GIVEN DATA:
▬▬▬▬▬▬
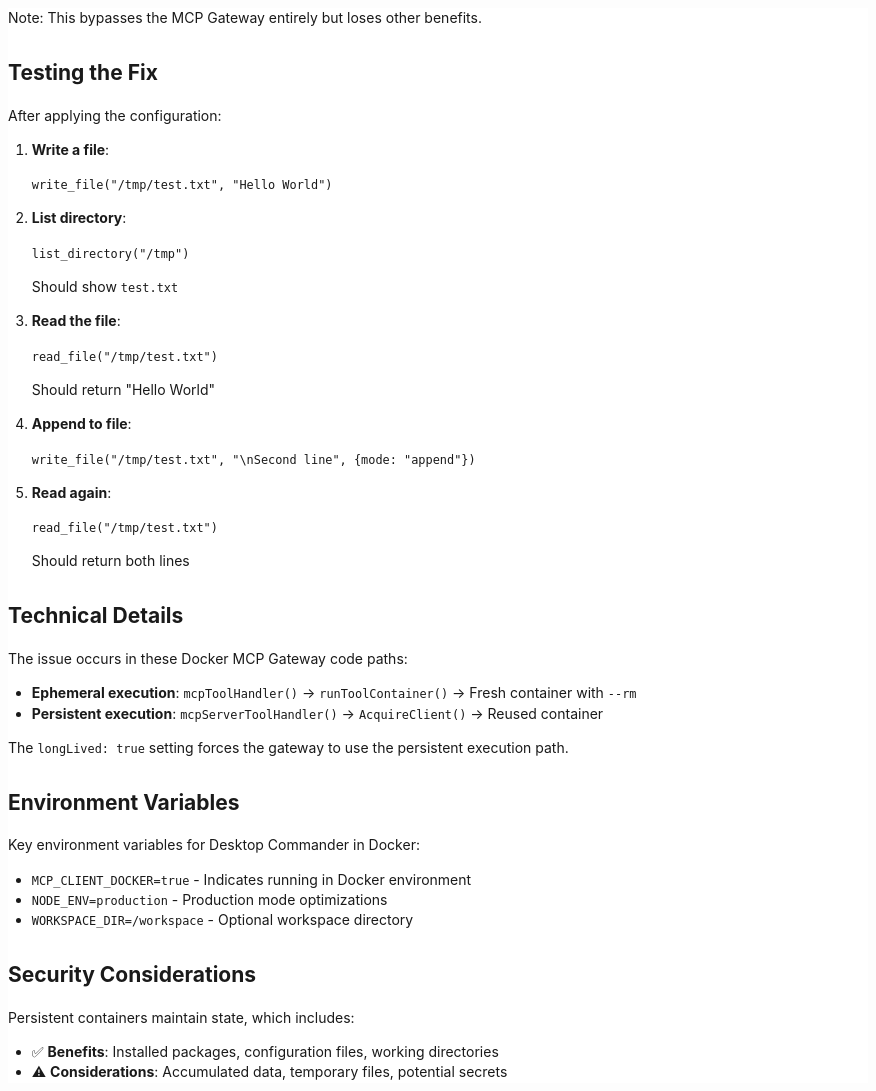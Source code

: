 Note: This bypasses the MCP Gateway entirely but loses other benefits.

## Testing the Fix

After applying the configuration:

1. **Write a file**:
   ```
   write_file("/tmp/test.txt", "Hello World")
   ```

2. **List directory**:
   ```
   list_directory("/tmp")
   ```
   Should show `test.txt`

3. **Read the file**:
   ```
   read_file("/tmp/test.txt")
   ```
   Should return "Hello World"

4. **Append to file**:
   ```
   write_file("/tmp/test.txt", "\nSecond line", {mode: "append"})
   ```

5. **Read again**:
   ```
   read_file("/tmp/test.txt")
   ```
   Should return both lines

## Technical Details

The issue occurs in these Docker MCP Gateway code paths:

- **Ephemeral execution**: `mcpToolHandler()` → `runToolContainer()` → Fresh container with `--rm`
- **Persistent execution**: `mcpServerToolHandler()` → `AcquireClient()` → Reused container

The `longLived: true` setting forces the gateway to use the persistent execution path.

## Environment Variables

Key environment variables for Desktop Commander in Docker:

- `MCP_CLIENT_DOCKER=true` - Indicates running in Docker environment
- `NODE_ENV=production` - Production mode optimizations
- `WORKSPACE_DIR=/workspace` - Optional workspace directory

## Security Considerations

Persistent containers maintain state, which includes:
- ✅ **Benefits**: Installed packages, configuration files, working directories
- ⚠️  **Considerations**: Accumulated data, temporary files, potential secrets
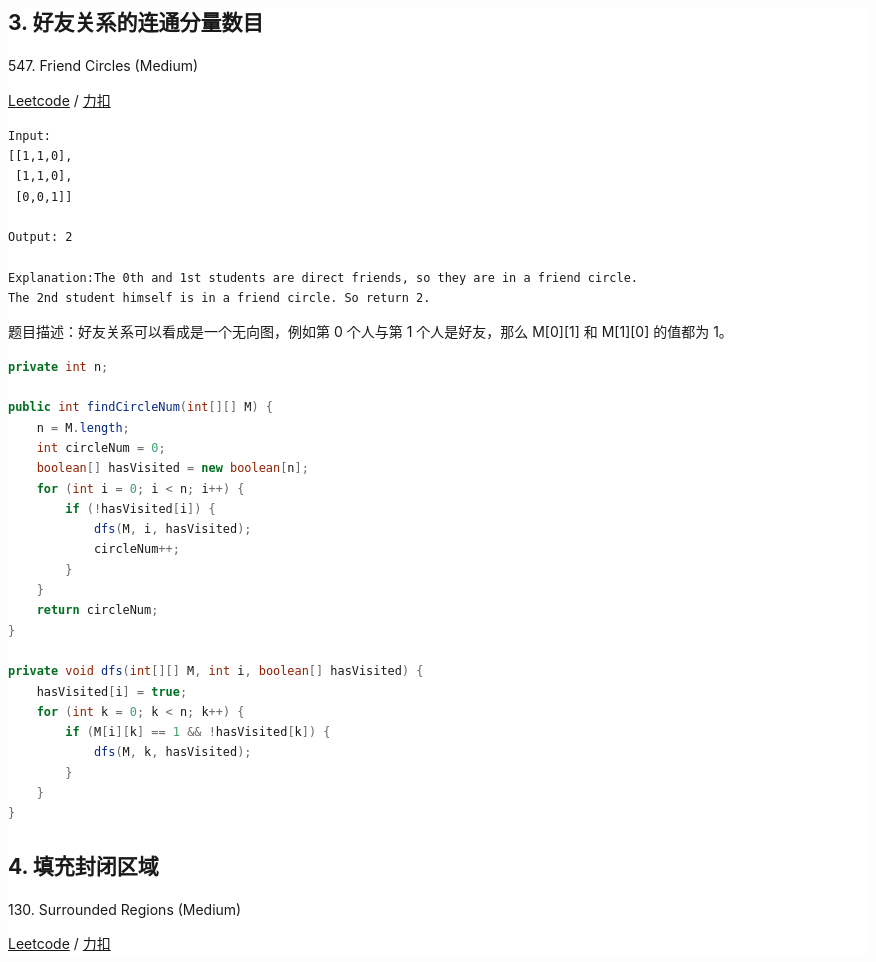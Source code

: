 ## 3. 好友关系的连通分量数目

547\. Friend Circles (Medium)

[Leetcode](https://leetcode.com/problems/friend-circles/description/) / [力扣](https://leetcode-cn.com/problems/friend-circles/description/)

```html
Input:
[[1,1,0],
 [1,1,0],
 [0,0,1]]

Output: 2

Explanation:The 0th and 1st students are direct friends, so they are in a friend circle.
The 2nd student himself is in a friend circle. So return 2.
```

题目描述：好友关系可以看成是一个无向图，例如第 0 个人与第 1 个人是好友，那么 M[0][1] 和 M[1][0] 的值都为 1。

```java
private int n;

public int findCircleNum(int[][] M) {
    n = M.length;
    int circleNum = 0;
    boolean[] hasVisited = new boolean[n];
    for (int i = 0; i < n; i++) {
        if (!hasVisited[i]) {
            dfs(M, i, hasVisited);
            circleNum++;
        }
    }
    return circleNum;
}

private void dfs(int[][] M, int i, boolean[] hasVisited) {
    hasVisited[i] = true;
    for (int k = 0; k < n; k++) {
        if (M[i][k] == 1 && !hasVisited[k]) {
            dfs(M, k, hasVisited);
        }
    }
}
```

## 4. 填充封闭区域

130\. Surrounded Regions (Medium)

[Leetcode](https://leetcode.com/problems/surrounded-regions/description/) / [力扣](https://leetcode-cn.com/problems/surrounded-regions/description/)
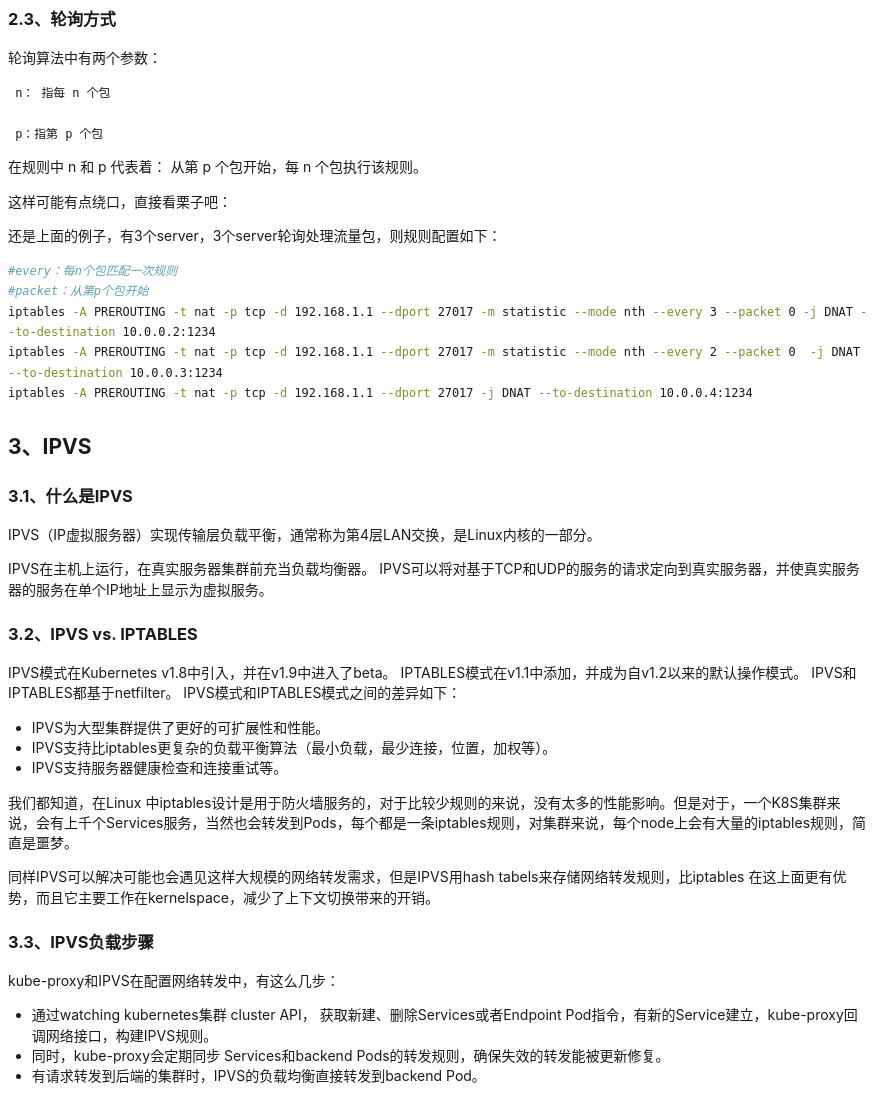 
### 2.3、轮询方式


轮询算法中有两个参数：

     n： 指每 n 个包
    
     p：指第 p 个包

在规则中 n 和 p 代表着： 从第 p 个包开始，每 n 个包执行该规则。

这样可能有点绕口，直接看栗子吧：

还是上面的例子，有3个server，3个server轮询处理流量包，则规则配置如下：

```bash
#every：每n个包匹配一次规则
#packet：从第p个包开始
iptables -A PREROUTING -t nat -p tcp -d 192.168.1.1 --dport 27017 -m statistic --mode nth --every 3 --packet 0 -j DNAT --to-destination 10.0.0.2:1234
iptables -A PREROUTING -t nat -p tcp -d 192.168.1.1 --dport 27017 -m statistic --mode nth --every 2 --packet 0  -j DNAT --to-destination 10.0.0.3:1234
iptables -A PREROUTING -t nat -p tcp -d 192.168.1.1 --dport 27017 -j DNAT --to-destination 10.0.0.4:1234
```

## 3、IPVS

### 3.1、什么是IPVS

IPVS（IP虚拟服务器）实现传输层负载平衡，通常称为第4层LAN交换，是Linux内核的一部分。

IPVS在主机上运行，在真实服务器集群前充当负载均衡器。 IPVS可以将对基于TCP和UDP的服务的请求定向到真实服务器，并使真实服务器的服务在单个IP地址上显示为虚拟服务。

### 3.2、IPVS vs. IPTABLES

IPVS模式在Kubernetes v1.8中引入，并在v1.9中进入了beta。 IPTABLES模式在v1.1中添加，并成为自v1.2以来的默认操作模式。 IPVS和IPTABLES都基于netfilter。 IPVS模式和IPTABLES模式之间的差异如下：

- IPVS为大型集群提供了更好的可扩展性和性能。
- IPVS支持比iptables更复杂的负载平衡算法（最小负载，最少连接，位置，加权等）。
- IPVS支持服务器健康检查和连接重试等。

我们都知道，在Linux 中iptables设计是用于防火墙服务的，对于比较少规则的来说，没有太多的性能影响。但是对于，一个K8S集群来说，会有上千个Services服务，当然也会转发到Pods，每个都是一条iptables规则，对集群来说，每个node上会有大量的iptables规则，简直是噩梦。

同样IPVS可以解决可能也会遇见这样大规模的网络转发需求，但是IPVS用hash tabels来存储网络转发规则，比iptables 在这上面更有优势，而且它主要工作在kernelspace，减少了上下文切换带来的开销。

###  3.3、IPVS负载步骤

kube-proxy和IPVS在配置网络转发中，有这么几步：

- 通过watching kubernetes集群 cluster API， 获取新建、删除Services或者Endpoint Pod指令，有新的Service建立，kube-proxy回调网络接口，构建IPVS规则。
- 同时，kube-proxy会定期同步 Services和backend Pods的转发规则，确保失效的转发能被更新修复。
- 有请求转发到后端的集群时，IPVS的负载均衡直接转发到backend Pod。
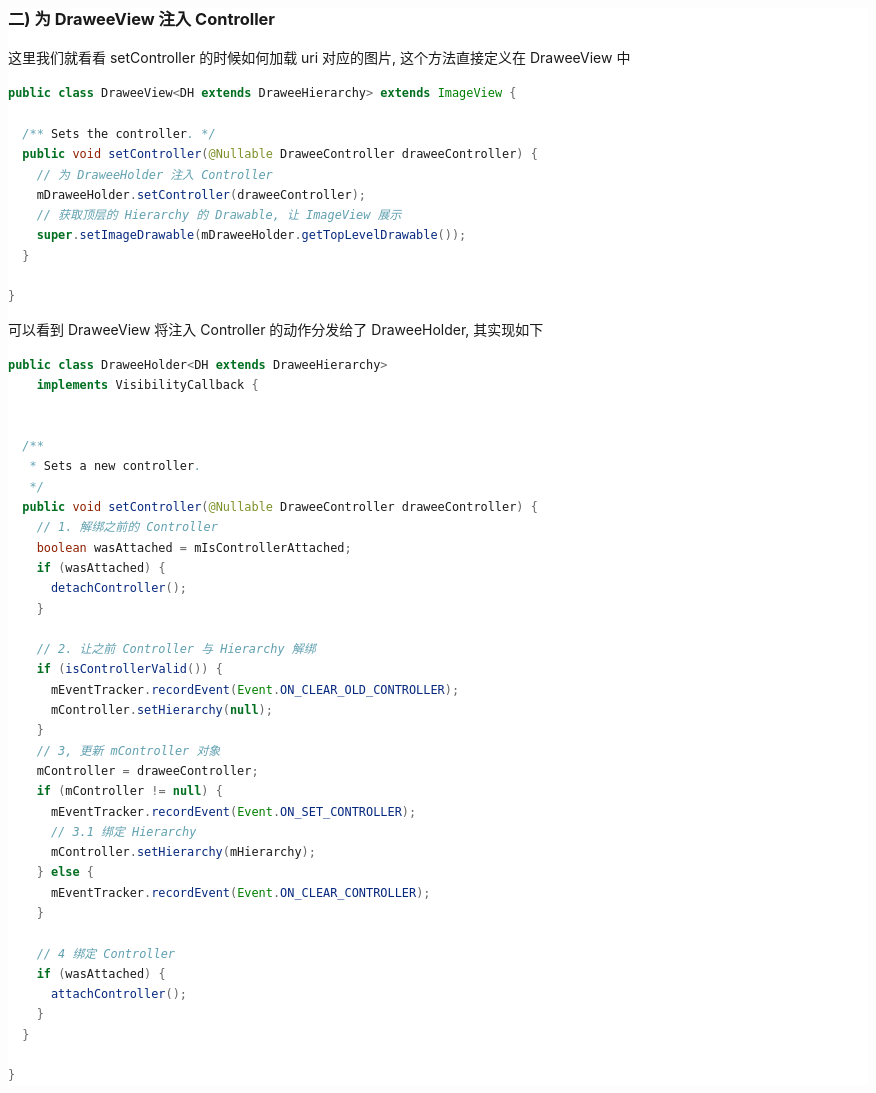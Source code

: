 ### 二) 为 DraweeView 注入 Controller

这里我们就看看 setController 的时候如何加载 uri 对应的图片, 这个方法直接定义在 DraweeView 中

```java
public class DraweeView<DH extends DraweeHierarchy> extends ImageView {

  /** Sets the controller. */
  public void setController(@Nullable DraweeController draweeController) {
    // 为 DraweeHolder 注入 Controller
    mDraweeHolder.setController(draweeController);
    // 获取顶层的 Hierarchy 的 Drawable, 让 ImageView 展示
    super.setImageDrawable(mDraweeHolder.getTopLevelDrawable());
  }

}
```

可以看到 DraweeView 将注入 Controller 的动作分发给了 DraweeHolder, 其实现如下

```java
public class DraweeHolder<DH extends DraweeHierarchy>
    implements VisibilityCallback {


  /**
   * Sets a new controller.
   */
  public void setController(@Nullable DraweeController draweeController) {
    // 1. 解绑之前的 Controller
    boolean wasAttached = mIsControllerAttached;
    if (wasAttached) {
      detachController();
    }

    // 2. 让之前 Controller 与 Hierarchy 解绑
    if (isControllerValid()) {
      mEventTracker.recordEvent(Event.ON_CLEAR_OLD_CONTROLLER);
      mController.setHierarchy(null);
    }
    // 3, 更新 mController 对象
    mController = draweeController;
    if (mController != null) {
      mEventTracker.recordEvent(Event.ON_SET_CONTROLLER);
      // 3.1 绑定 Hierarchy
      mController.setHierarchy(mHierarchy);
    } else {
      mEventTracker.recordEvent(Event.ON_CLEAR_CONTROLLER);
    }

    // 4 绑定 Controller
    if (wasAttached) {
      attachController();
    }
  }

}
```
▬▬▬▬▬▬
WHAT IS BEING ASKED: Omitting the images, copy the listing exactly.

REPLY TO THE TASK:
Source code

: Note: This bypasses the MCP Gateway entirely but loses other benefits.

## Testing the Fix

After applying the configuration:

1. **Write a file**:
   ```
   write_file("/tmp/test.txt", "Hello World")
   ```

2. **List directory**:
   ```
   list_directory("/tmp")
   ```
   Should show `test.txt`

3. **Read the file**:
   ```
   read_file("/tmp/test.txt")
   ```
   Should return "Hello World"

4. **Append to file**:
   ```
   write_file("/tmp/test.txt", "\nSecond line", {mode: "append"})
   ```

5. **Read again**:
   ```
   read_file("/tmp/test.txt")
   ```
   Should return both lines

## Technical Details

The issue occurs in these Docker MCP Gateway code paths:

- **Ephemeral execution**: `mcpToolHandler()` → `runToolContainer()` → Fresh container with `--rm`
- **Persistent execution**: `mcpServerToolHandler()` → `AcquireClient()` → Reused container

The `longLived: true` setting forces the gateway to use the persistent execution path.

## Environment Variables

Key environment variables for Desktop Commander in Docker:

- `MCP_CLIENT_DOCKER=true` - Indicates running in Docker environment
- `NODE_ENV=production` - Production mode optimizations
- `WORKSPACE_DIR=/workspace` - Optional workspace directory

## Security Considerations

Persistent containers maintain state, which includes:
- ✅ **Benefits**: Installed packages, configuration files, working directories
- ⚠️  **Considerations**: Accumulated data, temporary files, potential secrets
Source code

: ## 3. 好友关系的连通分量数目

547\. Friend Circles (Medium)

[Leetcode](https://leetcode.com/problems/friend-circles/description/) / [力扣](https://leetcode-cn.com/problems/friend-circles/description/)

```html
Input:
[[1,1,0],
 [1,1,0],
 [0,0,1]]

Output: 2

Explanation:The 0th and 1st students are direct friends, so they are in a friend circle.
The 2nd student himself is in a friend circle. So return 2.
```

题目描述：好友关系可以看成是一个无向图，例如第 0 个人与第 1 个人是好友，那么 M[0][1] 和 M[1][0] 的值都为 1。

```java
private int n;

public int findCircleNum(int[][] M) {
    n = M.length;
    int circleNum = 0;
    boolean[] hasVisited = new boolean[n];
    for (int i = 0; i < n; i++) {
        if (!hasVisited[i]) {
            dfs(M, i, hasVisited);
            circleNum++;
        }
    }
    return circleNum;
}

private void dfs(int[][] M, int i, boolean[] hasVisited) {
    hasVisited[i] = true;
    for (int k = 0; k < n; k++) {
        if (M[i][k] == 1 && !hasVisited[k]) {
            dfs(M, k, hasVisited);
        }
    }
}
```

## 4. 填充封闭区域

130\. Surrounded Regions (Medium)

[Leetcode](https://leetcode.com/problems/surrounded-regions/description/) / [力扣](https://leetcode-cn.com/problems/surrounded-regions/description/)
### 2.3、轮询方式


轮询算法中有两个参数：

     n： 指每 n 个包
    
     p：指第 p 个包

在规则中 n 和 p 代表着： 从第 p 个包开始，每 n 个包执行该规则。

这样可能有点绕口，直接看栗子吧：

还是上面的例子，有3个server，3个server轮询处理流量包，则规则配置如下：

```bash
#every：每n个包匹配一次规则
#packet：从第p个包开始
iptables -A PREROUTING -t nat -p tcp -d 192.168.1.1 --dport 27017 -m statistic --mode nth --every 3 --packet 0 -j DNAT --to-destination 10.0.0.2:1234
iptables -A PREROUTING -t nat -p tcp -d 192.168.1.1 --dport 27017 -m statistic --mode nth --every 2 --packet 0  -j DNAT --to-destination 10.0.0.3:1234
iptables -A PREROUTING -t nat -p tcp -d 192.168.1.1 --dport 27017 -j DNAT --to-destination 10.0.0.4:1234
```

## 3、IPVS

### 3.1、什么是IPVS

IPVS（IP虚拟服务器）实现传输层负载平衡，通常称为第4层LAN交换，是Linux内核的一部分。

IPVS在主机上运行，在真实服务器集群前充当负载均衡器。 IPVS可以将对基于TCP和UDP的服务的请求定向到真实服务器，并使真实服务器的服务在单个IP地址上显示为虚拟服务。

### 3.2、IPVS vs. IPTABLES

IPVS模式在Kubernetes v1.8中引入，并在v1.9中进入了beta。 IPTABLES模式在v1.1中添加，并成为自v1.2以来的默认操作模式。 IPVS和IPTABLES都基于netfilter。 IPVS模式和IPTABLES模式之间的差异如下：

- IPVS为大型集群提供了更好的可扩展性和性能。
- IPVS支持比iptables更复杂的负载平衡算法（最小负载，最少连接，位置，加权等）。
- IPVS支持服务器健康检查和连接重试等。

我们都知道，在Linux 中iptables设计是用于防火墙服务的，对于比较少规则的来说，没有太多的性能影响。但是对于，一个K8S集群来说，会有上千个Services服务，当然也会转发到Pods，每个都是一条iptables规则，对集群来说，每个node上会有大量的iptables规则，简直是噩梦。

同样IPVS可以解决可能也会遇见这样大规模的网络转发需求，但是IPVS用hash tabels来存储网络转发规则，比iptables 在这上面更有优势，而且它主要工作在kernelspace，减少了上下文切换带来的开销。

###  3.3、IPVS负载步骤

kube-proxy和IPVS在配置网络转发中，有这么几步：

- 通过watching kubernetes集群 cluster API， 获取新建、删除Services或者Endpoint Pod指令，有新的Service建立，kube-proxy回调网络接口，构建IPVS规则。
- 同时，kube-proxy会定期同步 Services和backend Pods的转发规则，确保失效的转发能被更新修复。
- 有请求转发到后端的集群时，IPVS的负载均衡直接转发到backend Pod。
Source code

: ### 二) 为 DraweeView 注入 Controller

这里我们就看看 setController 的时候如何加载 uri 对应的图片, 这个方法直接定义在 DraweeView 中

```java
public class DraweeView<DH extends DraweeHierarchy> extends ImageView {

  /** Sets the controller. */
  public void setController(@Nullable DraweeController draweeController) {
    // 为 DraweeHolder 注入 Controller
    mDraweeHolder.setController(draweeController);
    // 获取顶层的 Hierarchy 的 Drawable, 让 ImageView 展示
    super.setImageDrawable(mDraweeHolder.getTopLevelDrawable());
  }

}
```

可以看到 DraweeView 将注入 Controller 的动作分发给了 DraweeHolder, 其实现如下

```java
public class DraweeHolder<DH extends DraweeHierarchy>
    implements VisibilityCallback {


  /**
   * Sets a new controller.
   */
  public void setController(@Nullable DraweeController draweeController) {
    // 1. 解绑之前的 Controller
    boolean wasAttached = mIsControllerAttached;
    if (wasAttached) {
      detachController();
    }

    // 2. 让之前 Controller 与 Hierarchy 解绑
    if (isControllerValid()) {
      mEventTracker.recordEvent(Event.ON_CLEAR_OLD_CONTROLLER);
      mController.setHierarchy(null);
    }
    // 3, 更新 mController 对象
    mController = draweeController;
    if (mController != null) {
      mEventTracker.recordEvent(Event.ON_SET_CONTROLLER);
      // 3.1 绑定 Hierarchy
      mController.setHierarchy(mHierarchy);
    } else {
      mEventTracker.recordEvent(Event.ON_CLEAR_CONTROLLER);
    }

    // 4 绑定 Controller
    if (wasAttached) {
      attachController();
    }
  }

}
```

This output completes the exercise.